In the case of Reserve Life Insurance Company v. Whittemore, (1969 M.S.) 59 Tenn.App. 495, 442 S.W.2d 266, Judge Todd, speaking for the Middle Section of this Court discussed and analyzed most of the reported cases in this State involving similar circumstances to the instant one, and dealing with the issue of death caused by accident “directly and independently of all other cause.” That Court concluded that the cases denying recovery could be distinguished from those allowing recovery on three principal grounds, i. e., the presence of proof of “(1) preexisting condition as a cause of the fall, (2) affirmative evidence of concurrence of accident and preexisting disease as causes of death, and (3) peculiar provision of the policy requiring bodily injury.”

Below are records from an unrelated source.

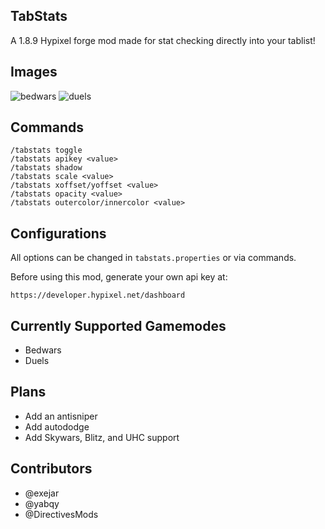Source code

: ## TabStats

A 1.8.9 Hypixel forge mod made for stat checking directly into your tablist!

## Images

![bedwars](https://user-images.githubusercontent.com/87586485/141643040-b229ad0a-f7b6-475f-a289-5ab3ce73ad10.png)
![duels](https://user-images.githubusercontent.com/87586485/141643046-9871b3d5-c9e5-4304-8230-7190c967e8e9.png)

## Commands

```
/tabstats toggle
/tabstats apikey <value>
/tabstats shadow
/tabstats scale <value>
/tabstats xoffset/yoffset <value>
/tabstats opacity <value>
/tabstats outercolor/innercolor <value>
```

## Configurations

All options can be changed in `tabstats.properties` or via commands.

Before using this mod, generate your own api key at:

```
https://developer.hypixel.net/dashboard
```

## Currently Supported Gamemodes
- Bedwars
- Duels

## Plans
- Add an antisniper
- Add autododge
- Add Skywars, Blitz, and UHC support

## Contributors
- @exejar
- @yabqy
- @DirectivesMods
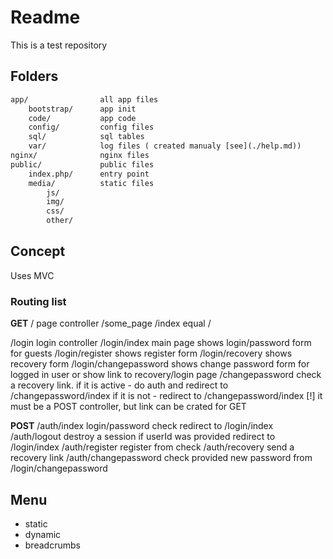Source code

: # Readme

This is a test repository

## Folders

```txt
app/                all app files 
    bootstrap/      app init
    code/           app code
    config/         config files  
    sql/            sql tables
    var/            log files ( created manualy [see](./help.md))
nginx/              nginx files
public/             public files  
    index.php/      entry point  
    media/          static files  
        js/  
        img/  
        css/  
        other/  
```

## Concept

Uses MVC

### Routing list

**GET**
/                   page controller
/some_page
/index                    equal /

/login                    login controller
/login/index              main page
                          shows login/password form for guests
/login/register           shows register form
/login/recovery           shows recovery form
/login/changepassword     shows change password form for logged in user
                          or show link to recovery/login page
/changepassword           check a recovery link.
                          if it is active - do auth and redirect to /changepassword/index
                          if it is not - redirect to /changepassword/index 
                          [!] it must be a POST controller, but link can be crated for GET

**POST**
/auth/index     login/password check
                redirect to /login/index
/auth/logout    destroy a session if userId was provided
                redirect to /login/index
/auth/register  register from check
/auth/recovery  send a recovery link
/auth/changepassword  check provided new password from /login/changepassword

## Menu

- static
- dynamic
- breadcrumbs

In the instant case none of these three distinguishing evidentiary elements are present. There is no hint of proof of any preexisting infirmity in this record. The proof is affirmatively to the contrary. Since there is no evidence of any preexisting infirmity, it must follow that there is no evidence of a “concurrence of accident and preexisting disease”. Neither is there the presence of any peculiar policy provisions.
We overrule the Assignments of Error and hold that there is evidence from which the jury could have found that the death of George Lester Hughes resulted directly and independently of all other causes from accidental bodily injury.
The judgment below is affirmed and cost of appeal is adjudged against appellant and surety on its bond.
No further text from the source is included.